What is being asked: Return the number of lines below with "autre" in them, and nothing else.

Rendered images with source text

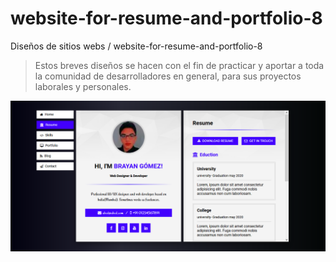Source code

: # website-for-resume-and-portfolio-8

Diseños de sitios webs / website-for-resume-and-portfolio-8
> Estos breves diseños se hacen con el fin de practicar y aportar a toda la comunidad de desarrolladores en general, para sus proyectos laborales y personales.

![preview web site.](https://github.com/brayangomez22/website-for-resume-and-portfolio-8/blob/master/images/preview.png)
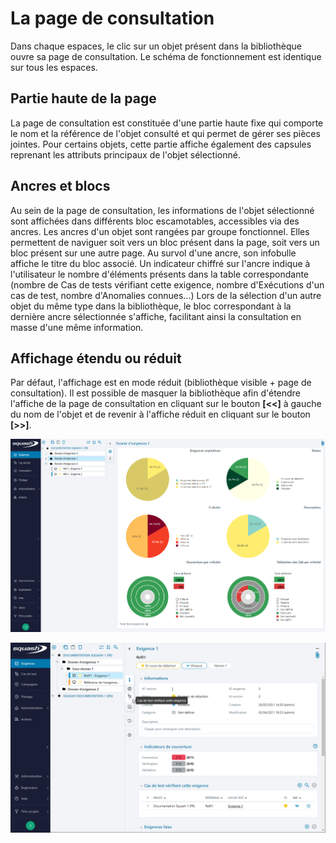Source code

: # La page de consultation

Dans chaque espaces, le clic sur un objet présent dans la bibliothèque ouvre sa page de consultation. Le schéma de fonctionnement est identique sur tous les espaces.

## Partie haute de la page

La page de consultation est constituée d'une partie haute fixe qui comporte le nom et la référence de l'objet consulté et qui permet de gérer ses pièces jointes.
Pour certains objets, cette partie affiche également des capsules reprenant les attributs principaux de l'objet sélectionné.

## Ancres et blocs

Au sein de la page de consultation, les informations de l'objet sélectionné sont affichées dans différents bloc escamotables, accessibles via des ancres.
Les ancres d'un objet sont rangées par groupe fonctionnel. Elles permettent de naviguer soit vers un bloc présent dans la page, soit vers un bloc présent sur une autre page.
Au survol d'une ancre, son infobulle affiche le titre du bloc associé. 
Un indicateur chiffré sur l'ancre indique à l'utilisateur le nombre d'éléments présents dans la table correspondante (nombre de Cas de tests vérifiant cette exigence, nombre d'Exécutions d'un cas de test, nombre d'Anomalies connues...)
Lors de la sélection d'un autre objet du même type dans la bibliothèque, le bloc correspondant à la dernière ancre sélectionnée s'affiche, facilitant ainsi la consultation en masse d'une même information.

## Affichage étendu ou réduit

Par défaut, l'affichage est en mode réduit (bibliothèque visible + page de consultation). Il est possible de masquer la bibliothèque afin d'étendre l'affiche de la page de consultation en cliquant sur le bouton **[<<]** à gauche du nom de l'objet et de revenir à l'affiche réduit en cliquant sur le bouton **[>>]**.

![consultation-dossier-fr](resources/consultation-dossier-fr.png)

![consultation-exig-fr](resources/consultation-exig-fr.png)


<!--stackedit_data:
eyJoaXN0b3J5IjpbOTU5NzA2OTIxXX0=
-->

Response to the exercise: 2